On quite a few projects recently I've been using a front-end tooling approach as described in the excellent article by Andrew Welch of nystudio107, A Gulp Workflow for Frontend Development Automation. I first got drawn to it because I've also been using Tailwind for most of my recent work, and found that Andrew has a repo for a Craft CMS scaffolding project on Github which is aso set up to use Tailwind.

It doesn't matter if your project is using Craft or not, the front-end tooling part can be extracted and used for any type of project. I've used it for sites I've done bulit with Craft, Processwire and ExpressionEngine.

After a bit of wrangling and tweaking, I'd mostly got the Gulp set up working the way I liked it. But there was one thing that came up after I'd been using the set-up for a while that I needed to do which stumped me.

The css Gulp task is set up to combine and compile everything to a single CSS file, which for most purposes is exactly what you'd want to do: only have one CSS file so there's not too many render-blocking resources for the browser to download.

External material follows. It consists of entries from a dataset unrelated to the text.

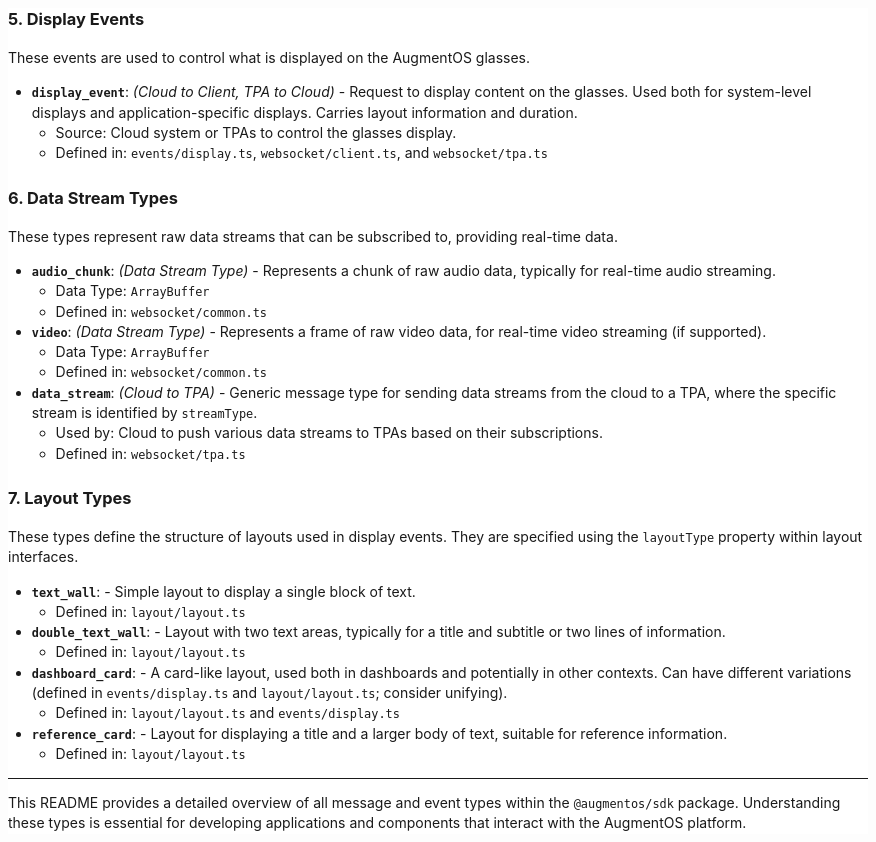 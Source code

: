 ### 5. Display Events

These events are used to control what is displayed on the AugmentOS glasses.

*   **`display_event`**: *(Cloud to Client, TPA to Cloud)* -  Request to display content on the glasses. Used both for system-level displays and application-specific displays. Carries layout information and duration.
    *   Source: Cloud system or TPAs to control the glasses display.
    *   Defined in: `events/display.ts`, `websocket/client.ts`, and `websocket/tpa.ts`

### 6. Data Stream Types

These types represent raw data streams that can be subscribed to, providing real-time data.

*   **`audio_chunk`**: *(Data Stream Type)* - Represents a chunk of raw audio data, typically for real-time audio streaming.
    *   Data Type: `ArrayBuffer`
    *   Defined in: `websocket/common.ts`
*   **`video`**: *(Data Stream Type)* - Represents a frame of raw video data, for real-time video streaming (if supported).
    *   Data Type: `ArrayBuffer`
    *   Defined in: `websocket/common.ts`
*   **`data_stream`**: *(Cloud to TPA)* - Generic message type for sending data streams from the cloud to a TPA, where the specific stream is identified by `streamType`.
    *   Used by: Cloud to push various data streams to TPAs based on their subscriptions.
    *   Defined in: `websocket/tpa.ts`

### 7. Layout Types

These types define the structure of layouts used in display events. They are specified using the `layoutType` property within layout interfaces.

*   **`text_wall`**: - Simple layout to display a single block of text.
    *   Defined in: `layout/layout.ts`
*   **`double_text_wall`**: - Layout with two text areas, typically for a title and subtitle or two lines of information.
    *   Defined in: `layout/layout.ts`
*   **`dashboard_card`**: - A card-like layout, used both in dashboards and potentially in other contexts. Can have different variations (defined in `events/display.ts` and `layout/layout.ts`; consider unifying).
    *   Defined in: `layout/layout.ts` and `events/display.ts`
*   **`reference_card`**: - Layout for displaying a title and a larger body of text, suitable for reference information.
    *   Defined in: `layout/layout.ts`

---

This README provides a detailed overview of all message and event types within the `@augmentos/sdk` package. Understanding these types is essential for developing applications and components that interact with the AugmentOS platform.
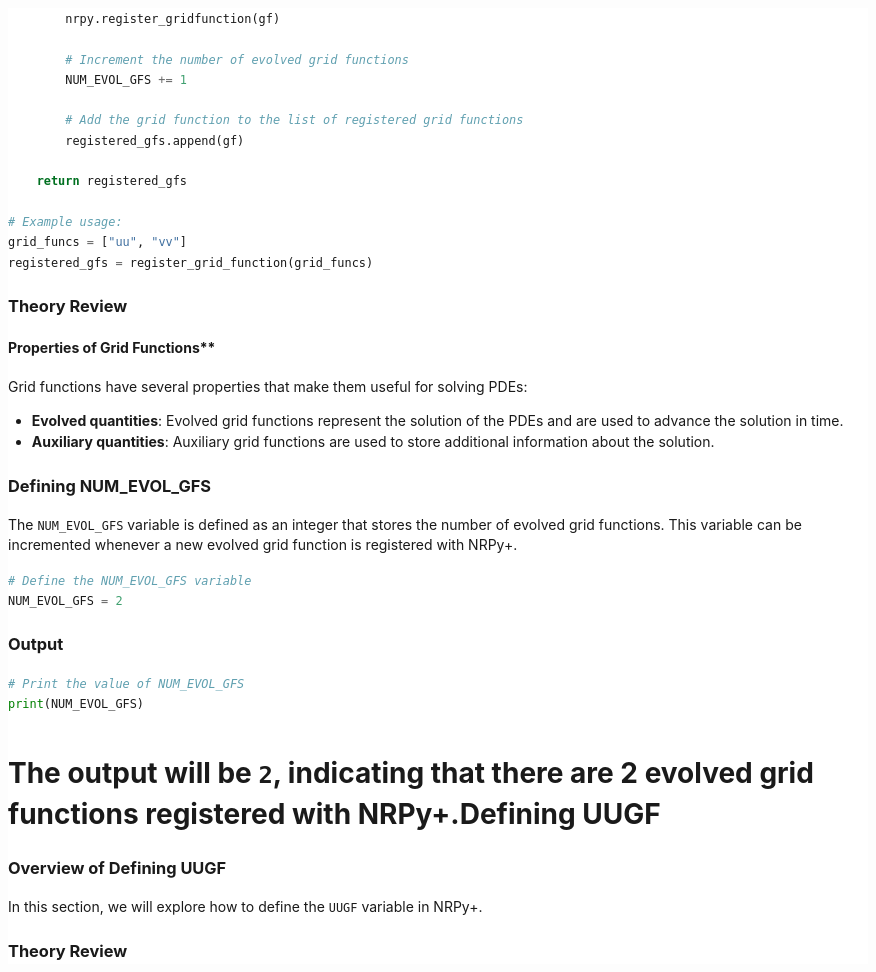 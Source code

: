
 ```python
        nrpy.register_gridfunction(gf)

        # Increment the number of evolved grid functions
        NUM_EVOL_GFS += 1

        # Add the grid function to the list of registered grid functions
        registered_gfs.append(gf)

    return registered_gfs

# Example usage:
grid_funcs = ["uu", "vv"]
registered_gfs = register_grid_function(grid_funcs)
```

### Theory Review

#### Properties of Grid Functions**

Grid functions have several properties that make them useful for solving PDEs:

*   **Evolved quantities**: Evolved grid functions represent the solution of the PDEs and are used to advance the solution in time.
*   **Auxiliary quantities**: Auxiliary grid functions are used to store additional information about the solution.

### Defining NUM_EVOL_GFS

The `NUM_EVOL_GFS` variable is defined as an integer that stores the number of evolved grid functions. This variable can be incremented whenever a new evolved grid function is registered with NRPy+.

```python
# Define the NUM_EVOL_GFS variable
NUM_EVOL_GFS = 2
```

### Output


```python
# Print the value of NUM_EVOL_GFS
print(NUM_EVOL_GFS)
```

The output will be `2`, indicating that there are 2 evolved grid functions registered with NRPy+.**Defining UUGF**
================

### Overview of Defining UUGF

In this section, we will explore how to define the `UUGF` variable in NRPy+.

### Theory Review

But in my case I wanted to have one CSS file for use on the front end, but also a different one which would only be used in the CMS admin area which would be a linked to CKEditor instance. I wanted to have two files – master.scss and ckeditor.scss – which when saved would compile to master.css and ckeditor.css respectively.

The changes I needed to make in gulpfile.js were, in the scss task…


// return gulp.src(pkg.paths.src.scss + pkg.vars.scssName)
return gulp.src(pkg.paths.src.scss + '*.scss')
				

and in the tailwind task…


// return gulp.src(pkg.paths.tailwindcss.src)
return gulp.src(pkg.paths.build.css + '**/*.css')
				

and finally, in the css task…


// return gulp.src(pkg.globs.distCss)
return gulp.src(pkg.paths.build.css + '**/*.css')
…
// .pipe($.newer({dest: pkg.paths.dist.css + pkg.vars.siteCssName}))
.pipe($.newer({dest: pkg.paths.dist.css}))
				

Fairly simple changes as it turns out, but it took me a while to figure out, so I thought it might be worth posting here in case anyone else wants to do something similar.